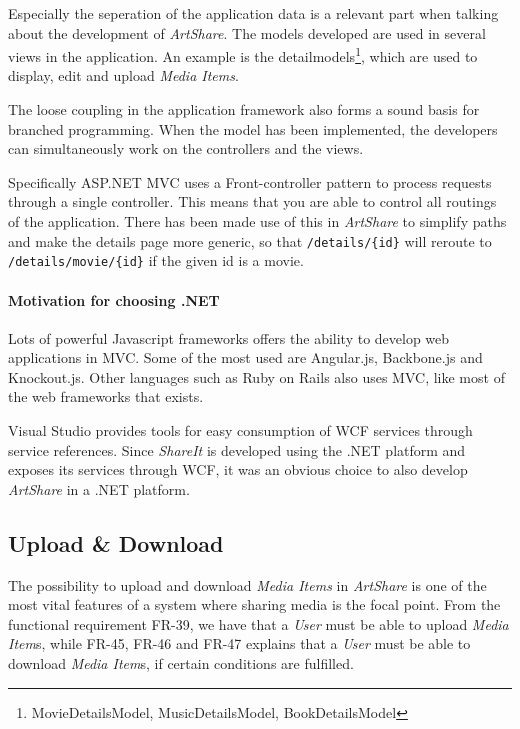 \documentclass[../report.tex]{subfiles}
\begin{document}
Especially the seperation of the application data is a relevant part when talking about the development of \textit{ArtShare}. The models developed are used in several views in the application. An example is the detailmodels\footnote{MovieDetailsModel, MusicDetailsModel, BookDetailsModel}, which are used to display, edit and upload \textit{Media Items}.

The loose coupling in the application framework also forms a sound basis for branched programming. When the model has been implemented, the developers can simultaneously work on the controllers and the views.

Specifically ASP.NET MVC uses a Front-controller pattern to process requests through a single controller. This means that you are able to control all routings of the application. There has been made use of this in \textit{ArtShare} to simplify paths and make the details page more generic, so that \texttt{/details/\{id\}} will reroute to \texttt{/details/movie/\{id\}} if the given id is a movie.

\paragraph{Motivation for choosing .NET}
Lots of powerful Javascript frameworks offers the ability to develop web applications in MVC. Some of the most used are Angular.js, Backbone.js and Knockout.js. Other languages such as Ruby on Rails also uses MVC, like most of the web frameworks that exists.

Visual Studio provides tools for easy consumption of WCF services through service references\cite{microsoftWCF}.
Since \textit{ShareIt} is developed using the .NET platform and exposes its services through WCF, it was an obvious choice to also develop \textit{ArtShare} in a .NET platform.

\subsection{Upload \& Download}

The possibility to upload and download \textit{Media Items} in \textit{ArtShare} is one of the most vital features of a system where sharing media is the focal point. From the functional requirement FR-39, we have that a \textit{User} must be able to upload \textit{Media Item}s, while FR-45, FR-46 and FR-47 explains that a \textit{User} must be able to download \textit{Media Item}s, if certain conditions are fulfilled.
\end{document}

┄┄┄┄┄┄

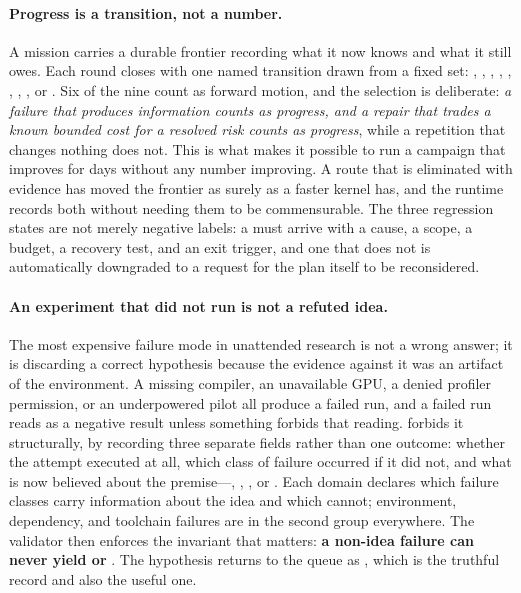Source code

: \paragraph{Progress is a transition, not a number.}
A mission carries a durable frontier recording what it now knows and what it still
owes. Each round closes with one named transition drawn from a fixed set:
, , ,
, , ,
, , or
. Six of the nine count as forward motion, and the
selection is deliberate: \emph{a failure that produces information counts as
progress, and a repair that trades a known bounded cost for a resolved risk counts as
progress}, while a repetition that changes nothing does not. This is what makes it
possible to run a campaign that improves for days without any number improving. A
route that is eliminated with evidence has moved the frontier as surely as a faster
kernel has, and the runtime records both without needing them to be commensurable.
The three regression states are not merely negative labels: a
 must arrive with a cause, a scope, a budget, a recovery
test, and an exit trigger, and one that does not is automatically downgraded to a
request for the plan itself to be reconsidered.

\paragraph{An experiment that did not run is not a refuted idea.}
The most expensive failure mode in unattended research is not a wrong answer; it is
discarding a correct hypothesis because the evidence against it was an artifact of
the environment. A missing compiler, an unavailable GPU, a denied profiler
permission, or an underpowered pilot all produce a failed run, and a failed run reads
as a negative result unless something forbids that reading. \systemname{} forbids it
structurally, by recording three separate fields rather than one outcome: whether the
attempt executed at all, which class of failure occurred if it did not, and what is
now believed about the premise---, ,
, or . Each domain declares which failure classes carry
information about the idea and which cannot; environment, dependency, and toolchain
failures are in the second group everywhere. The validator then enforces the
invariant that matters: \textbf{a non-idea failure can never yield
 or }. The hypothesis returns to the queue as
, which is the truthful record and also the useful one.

┄┄┄┄┄┄

In the listing above, find the line containing "test, and an" and the line containing "the useful one.", then quote both, plus every line between them, exactly as written.

test, and an exit trigger, and one that does not is automatically downgraded to a
request for the plan itself to be reconsidered.

\paragraph{An experiment that did not run is not a refuted idea.}
The most expensive failure mode in unattended research is not a wrong answer; it is
discarding a correct hypothesis because the evidence against it was an artifact of
the environment. A missing compiler, an unavailable GPU, a denied profiler
permission, or an underpowered pilot all produce a failed run, and a failed run reads
as a negative result unless something forbids that reading. \systemname{} forbids it
structurally, by recording three separate fields rather than one outcome: whether the
attempt executed at all, which class of failure occurred if it did not, and what is
now believed about the premise---, ,
, or . Each domain declares which failure classes carry
information about the idea and which cannot; environment, dependency, and toolchain
failures are in the second group everywhere. The validator then enforces the
invariant that matters: \textbf{a non-idea failure can never yield
 or }. The hypothesis returns to the queue as
, which is the truthful record and also the useful one.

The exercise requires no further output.